> WHAT THE EXERCISE ASKS:
Only lines holding the word "estarán" are needed; copy each of them from the material.
··· DATASET RECORDS
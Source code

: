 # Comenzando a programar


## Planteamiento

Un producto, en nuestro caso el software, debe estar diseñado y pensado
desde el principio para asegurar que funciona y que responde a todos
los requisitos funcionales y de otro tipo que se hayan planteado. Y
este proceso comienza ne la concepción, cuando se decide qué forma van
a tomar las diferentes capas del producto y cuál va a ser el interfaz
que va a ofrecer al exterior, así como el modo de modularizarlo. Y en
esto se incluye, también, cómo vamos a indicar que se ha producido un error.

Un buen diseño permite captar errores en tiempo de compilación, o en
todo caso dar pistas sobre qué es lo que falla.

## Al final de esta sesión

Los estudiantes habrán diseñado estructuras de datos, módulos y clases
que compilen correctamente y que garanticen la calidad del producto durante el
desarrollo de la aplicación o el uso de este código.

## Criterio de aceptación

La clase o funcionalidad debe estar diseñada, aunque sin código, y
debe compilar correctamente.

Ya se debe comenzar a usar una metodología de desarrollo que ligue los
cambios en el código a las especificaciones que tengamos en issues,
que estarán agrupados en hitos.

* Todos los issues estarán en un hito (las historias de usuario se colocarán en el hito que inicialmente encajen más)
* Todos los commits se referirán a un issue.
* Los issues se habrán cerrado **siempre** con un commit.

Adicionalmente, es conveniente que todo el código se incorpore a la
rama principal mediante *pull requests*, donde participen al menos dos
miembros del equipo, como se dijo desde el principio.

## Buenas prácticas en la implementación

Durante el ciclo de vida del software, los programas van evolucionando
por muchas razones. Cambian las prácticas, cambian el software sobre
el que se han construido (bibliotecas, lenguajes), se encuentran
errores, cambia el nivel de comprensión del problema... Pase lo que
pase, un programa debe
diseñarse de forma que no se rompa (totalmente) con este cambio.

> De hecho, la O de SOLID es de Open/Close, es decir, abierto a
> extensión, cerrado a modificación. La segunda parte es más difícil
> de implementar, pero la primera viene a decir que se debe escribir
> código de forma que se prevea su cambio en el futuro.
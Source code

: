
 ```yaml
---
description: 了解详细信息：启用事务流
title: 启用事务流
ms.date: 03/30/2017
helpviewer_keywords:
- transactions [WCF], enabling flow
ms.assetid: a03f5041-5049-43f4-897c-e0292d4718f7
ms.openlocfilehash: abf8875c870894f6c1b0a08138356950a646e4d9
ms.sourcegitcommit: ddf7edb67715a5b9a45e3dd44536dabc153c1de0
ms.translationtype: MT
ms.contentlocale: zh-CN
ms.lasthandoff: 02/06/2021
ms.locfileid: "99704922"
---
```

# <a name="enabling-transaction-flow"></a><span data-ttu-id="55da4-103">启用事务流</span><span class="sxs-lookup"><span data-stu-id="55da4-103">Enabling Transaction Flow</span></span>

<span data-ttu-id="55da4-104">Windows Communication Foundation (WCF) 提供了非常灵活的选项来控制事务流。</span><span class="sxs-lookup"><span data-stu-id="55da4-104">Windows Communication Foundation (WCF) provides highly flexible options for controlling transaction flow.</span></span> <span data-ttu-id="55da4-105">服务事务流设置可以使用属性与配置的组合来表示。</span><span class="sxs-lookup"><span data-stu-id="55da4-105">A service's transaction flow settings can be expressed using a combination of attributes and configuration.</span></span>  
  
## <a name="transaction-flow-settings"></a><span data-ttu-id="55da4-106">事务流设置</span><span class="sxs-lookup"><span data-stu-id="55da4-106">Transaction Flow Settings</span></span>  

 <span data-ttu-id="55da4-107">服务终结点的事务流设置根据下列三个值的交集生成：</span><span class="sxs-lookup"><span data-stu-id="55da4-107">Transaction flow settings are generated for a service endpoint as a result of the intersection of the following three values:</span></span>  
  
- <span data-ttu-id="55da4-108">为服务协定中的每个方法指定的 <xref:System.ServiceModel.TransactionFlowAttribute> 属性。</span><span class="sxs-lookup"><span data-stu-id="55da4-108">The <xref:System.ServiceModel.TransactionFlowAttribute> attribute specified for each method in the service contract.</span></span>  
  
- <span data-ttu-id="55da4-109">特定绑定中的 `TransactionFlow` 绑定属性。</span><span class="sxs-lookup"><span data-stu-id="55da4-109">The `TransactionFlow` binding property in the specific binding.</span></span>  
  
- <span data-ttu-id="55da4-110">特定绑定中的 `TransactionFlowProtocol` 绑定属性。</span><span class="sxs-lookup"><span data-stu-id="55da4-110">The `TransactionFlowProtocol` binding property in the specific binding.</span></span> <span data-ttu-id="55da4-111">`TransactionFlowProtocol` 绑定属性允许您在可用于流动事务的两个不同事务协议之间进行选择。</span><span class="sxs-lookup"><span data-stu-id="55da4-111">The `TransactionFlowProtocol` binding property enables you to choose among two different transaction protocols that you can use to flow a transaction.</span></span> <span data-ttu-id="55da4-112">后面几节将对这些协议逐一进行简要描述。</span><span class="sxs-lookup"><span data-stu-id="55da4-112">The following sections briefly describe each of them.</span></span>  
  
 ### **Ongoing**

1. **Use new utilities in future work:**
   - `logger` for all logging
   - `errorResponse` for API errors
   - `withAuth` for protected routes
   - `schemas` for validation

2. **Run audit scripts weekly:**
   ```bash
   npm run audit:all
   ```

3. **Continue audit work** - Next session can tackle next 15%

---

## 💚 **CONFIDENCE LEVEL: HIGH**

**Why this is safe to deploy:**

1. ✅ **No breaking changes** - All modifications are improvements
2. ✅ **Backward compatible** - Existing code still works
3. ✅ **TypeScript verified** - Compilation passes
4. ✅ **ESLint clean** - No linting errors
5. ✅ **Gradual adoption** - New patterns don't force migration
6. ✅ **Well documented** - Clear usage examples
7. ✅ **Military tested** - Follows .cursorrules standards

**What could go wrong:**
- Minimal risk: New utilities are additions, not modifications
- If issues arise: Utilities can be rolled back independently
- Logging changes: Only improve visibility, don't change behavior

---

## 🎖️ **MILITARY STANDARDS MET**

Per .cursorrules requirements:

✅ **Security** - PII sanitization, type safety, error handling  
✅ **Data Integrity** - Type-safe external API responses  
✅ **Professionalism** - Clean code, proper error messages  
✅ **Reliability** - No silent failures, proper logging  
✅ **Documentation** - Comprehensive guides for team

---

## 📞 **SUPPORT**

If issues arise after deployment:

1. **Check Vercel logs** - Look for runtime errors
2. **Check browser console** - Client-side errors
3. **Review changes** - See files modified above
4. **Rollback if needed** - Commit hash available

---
······
> ANSWER SECTION:
que estarán agrupados en hitos.
* Todos los issues estarán en un hito (las historias de usuario se colocarán en el hito que inicialmente encajen más)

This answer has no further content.